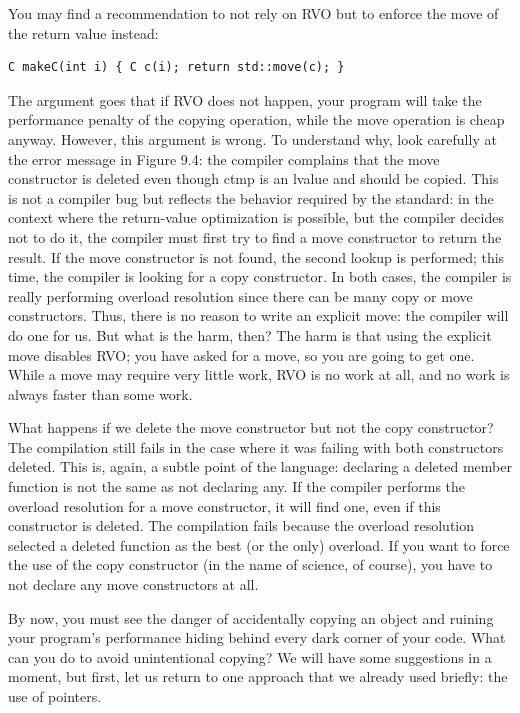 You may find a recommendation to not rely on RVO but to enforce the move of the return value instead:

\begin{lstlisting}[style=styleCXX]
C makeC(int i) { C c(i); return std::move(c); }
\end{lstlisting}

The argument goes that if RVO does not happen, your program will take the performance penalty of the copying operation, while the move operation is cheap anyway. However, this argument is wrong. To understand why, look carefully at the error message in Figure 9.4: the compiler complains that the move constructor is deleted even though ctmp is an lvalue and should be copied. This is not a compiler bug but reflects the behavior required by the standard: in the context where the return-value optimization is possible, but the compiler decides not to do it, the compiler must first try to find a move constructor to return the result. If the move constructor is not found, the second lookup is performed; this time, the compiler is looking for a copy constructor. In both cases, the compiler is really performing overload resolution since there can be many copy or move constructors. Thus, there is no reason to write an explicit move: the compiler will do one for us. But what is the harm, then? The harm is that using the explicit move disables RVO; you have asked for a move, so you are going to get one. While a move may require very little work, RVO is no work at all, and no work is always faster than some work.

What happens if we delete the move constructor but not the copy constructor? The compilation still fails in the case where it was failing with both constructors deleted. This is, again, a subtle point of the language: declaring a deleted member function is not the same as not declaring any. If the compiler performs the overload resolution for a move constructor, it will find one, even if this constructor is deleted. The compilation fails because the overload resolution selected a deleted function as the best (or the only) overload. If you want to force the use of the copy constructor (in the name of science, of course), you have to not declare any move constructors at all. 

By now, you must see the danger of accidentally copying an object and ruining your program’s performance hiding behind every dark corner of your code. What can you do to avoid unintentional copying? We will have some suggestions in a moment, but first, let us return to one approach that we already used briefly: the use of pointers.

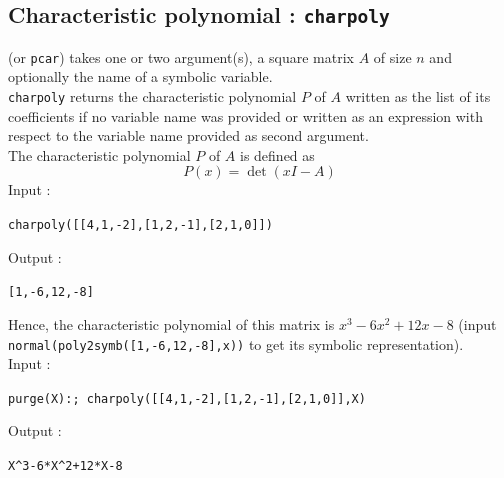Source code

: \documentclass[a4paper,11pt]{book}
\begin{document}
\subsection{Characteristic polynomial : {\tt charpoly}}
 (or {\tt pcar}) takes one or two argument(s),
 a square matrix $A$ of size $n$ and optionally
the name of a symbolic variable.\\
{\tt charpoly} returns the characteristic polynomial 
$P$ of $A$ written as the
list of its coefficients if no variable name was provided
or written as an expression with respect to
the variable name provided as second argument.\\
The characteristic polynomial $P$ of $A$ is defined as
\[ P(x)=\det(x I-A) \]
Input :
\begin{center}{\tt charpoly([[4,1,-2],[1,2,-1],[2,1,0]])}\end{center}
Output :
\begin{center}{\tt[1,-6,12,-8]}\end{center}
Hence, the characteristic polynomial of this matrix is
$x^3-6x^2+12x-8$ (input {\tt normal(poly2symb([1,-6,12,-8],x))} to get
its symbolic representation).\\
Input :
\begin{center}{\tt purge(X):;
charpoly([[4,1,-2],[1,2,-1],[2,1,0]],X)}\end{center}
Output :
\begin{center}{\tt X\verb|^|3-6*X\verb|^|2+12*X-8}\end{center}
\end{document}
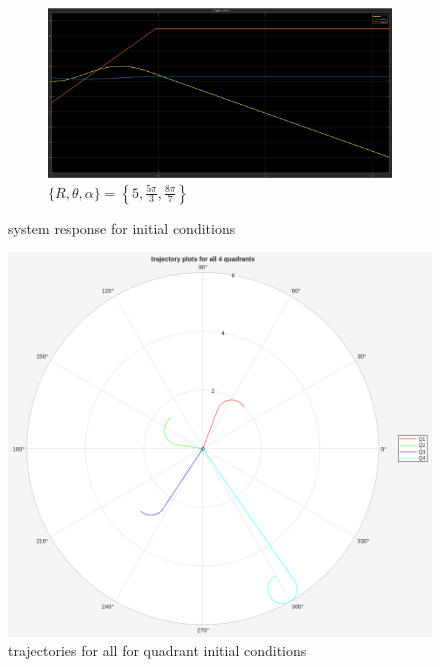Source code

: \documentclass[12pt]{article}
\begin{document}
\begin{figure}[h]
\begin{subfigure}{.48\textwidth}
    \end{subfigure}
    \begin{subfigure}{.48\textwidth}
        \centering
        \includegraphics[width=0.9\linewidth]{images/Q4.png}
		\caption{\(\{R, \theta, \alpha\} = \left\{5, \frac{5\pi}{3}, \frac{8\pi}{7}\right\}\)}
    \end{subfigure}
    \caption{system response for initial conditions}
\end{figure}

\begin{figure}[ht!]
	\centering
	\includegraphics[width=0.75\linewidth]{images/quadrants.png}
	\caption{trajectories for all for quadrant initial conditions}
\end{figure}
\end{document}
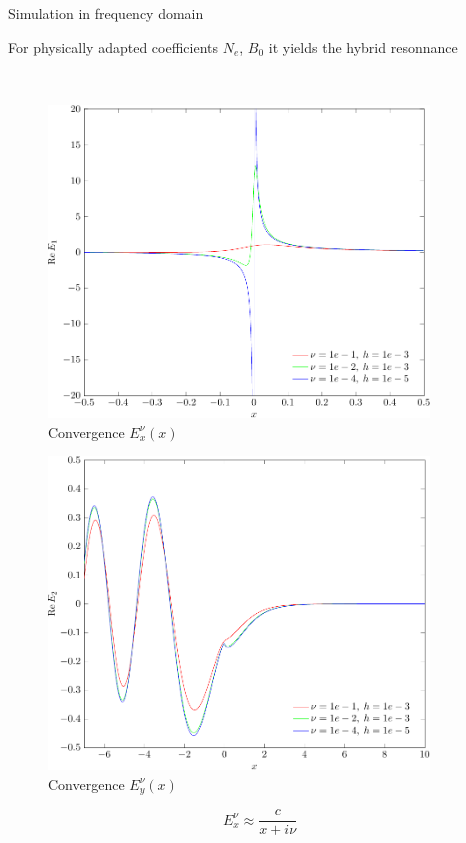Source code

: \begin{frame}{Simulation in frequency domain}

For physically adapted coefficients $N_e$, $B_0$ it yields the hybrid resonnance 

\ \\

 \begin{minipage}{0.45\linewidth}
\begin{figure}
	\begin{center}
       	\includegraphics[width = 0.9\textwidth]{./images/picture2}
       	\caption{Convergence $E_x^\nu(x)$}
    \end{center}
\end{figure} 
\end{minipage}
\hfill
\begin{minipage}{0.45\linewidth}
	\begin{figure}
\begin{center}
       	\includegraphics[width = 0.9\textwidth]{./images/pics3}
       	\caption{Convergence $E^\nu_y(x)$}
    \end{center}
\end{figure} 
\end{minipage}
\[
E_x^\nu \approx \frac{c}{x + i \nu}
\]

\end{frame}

——————————

*Task objective:*
Without any pictures, transcribe the listing above exactly as written.

*Answer space:*
 You may find a recommendation to not rely on RVO but to enforce the move of the return value instead:

\begin{lstlisting}[style=styleCXX]
C makeC(int i) { C c(i); return std::move(c); }
\end{lstlisting}

The argument goes that if RVO does not happen, your program will take the performance penalty of the copying operation, while the move operation is cheap anyway. However, this argument is wrong. To understand why, look carefully at the error message in Figure 9.4: the compiler complains that the move constructor is deleted even though ctmp is an lvalue and should be copied. This is not a compiler bug but reflects the behavior required by the standard: in the context where the return-value optimization is possible, but the compiler decides not to do it, the compiler must first try to find a move constructor to return the result. If the move constructor is not found, the second lookup is performed; this time, the compiler is looking for a copy constructor. In both cases, the compiler is really performing overload resolution since there can be many copy or move constructors. Thus, there is no reason to write an explicit move: the compiler will do one for us. But what is the harm, then? The harm is that using the explicit move disables RVO; you have asked for a move, so you are going to get one. While a move may require very little work, RVO is no work at all, and no work is always faster than some work.

What happens if we delete the move constructor but not the copy constructor? The compilation still fails in the case where it was failing with both constructors deleted. This is, again, a subtle point of the language: declaring a deleted member function is not the same as not declaring any. If the compiler performs the overload resolution for a move constructor, it will find one, even if this constructor is deleted. The compilation fails because the overload resolution selected a deleted function as the best (or the only) overload. If you want to force the use of the copy constructor (in the name of science, of course), you have to not declare any move constructors at all. 

By now, you must see the danger of accidentally copying an object and ruining your program’s performance hiding behind every dark corner of your code. What can you do to avoid unintentional copying? We will have some suggestions in a moment, but first, let us return to one approach that we already used briefly: the use of pointers.

Source code

: \documentclass[a4paper,11pt]{book}
\begin{document}
\subsection{Characteristic polynomial : {\tt charpoly}}
 (or {\tt pcar}) takes one or two argument(s),
 a square matrix $A$ of size $n$ and optionally
the name of a symbolic variable.\\
{\tt charpoly} returns the characteristic polynomial 
$P$ of $A$ written as the
list of its coefficients if no variable name was provided
or written as an expression with respect to
the variable name provided as second argument.\\
The characteristic polynomial $P$ of $A$ is defined as
\[ P(x)=\det(x I-A) \]
Input :
\begin{center}{\tt charpoly([[4,1,-2],[1,2,-1],[2,1,0]])}\end{center}
Output :
\begin{center}{\tt[1,-6,12,-8]}\end{center}
Hence, the characteristic polynomial of this matrix is
$x^3-6x^2+12x-8$ (input {\tt normal(poly2symb([1,-6,12,-8],x))} to get
its symbolic representation).\\
Input :
\begin{center}{\tt purge(X):;
charpoly([[4,1,-2],[1,2,-1],[2,1,0]],X)}\end{center}
Output :
\begin{center}{\tt X\verb|^|3-6*X\verb|^|2+12*X-8}\end{center}
\end{document}
Source code

: \documentclass[12pt]{article}
\begin{document}
\begin{figure}[h]
\begin{subfigure}{.48\textwidth}
    \end{subfigure}
    \begin{subfigure}{.48\textwidth}
        \centering
        \includegraphics[width=0.9\linewidth]{images/Q4.png}
		\caption{\(\{R, \theta, \alpha\} = \left\{5, \frac{5\pi}{3}, \frac{8\pi}{7}\right\}\)}
    \end{subfigure}
    \caption{system response for initial conditions}
\end{figure}

\begin{figure}[ht!]
	\centering
	\includegraphics[width=0.75\linewidth]{images/quadrants.png}
	\caption{trajectories for all for quadrant initial conditions}
\end{figure}
\end{document}
Source code

: \begin{frame}{Simulation in frequency domain}

For physically adapted coefficients $N_e$, $B_0$ it yields the hybrid resonnance 

\ \\

 \begin{minipage}{0.45\linewidth}
\begin{figure}
	\begin{center}
       	\includegraphics[width = 0.9\textwidth]{./images/picture2}
       	\caption{Convergence $E_x^\nu(x)$}
    \end{center}
\end{figure} 
\end{minipage}
\hfill
\begin{minipage}{0.45\linewidth}
	\begin{figure}
\begin{center}
       	\includegraphics[width = 0.9\textwidth]{./images/pics3}
       	\caption{Convergence $E^\nu_y(x)$}
    \end{center}
\end{figure} 
\end{minipage}
\[
E_x^\nu \approx \frac{c}{x + i \nu}
\]

\end{frame}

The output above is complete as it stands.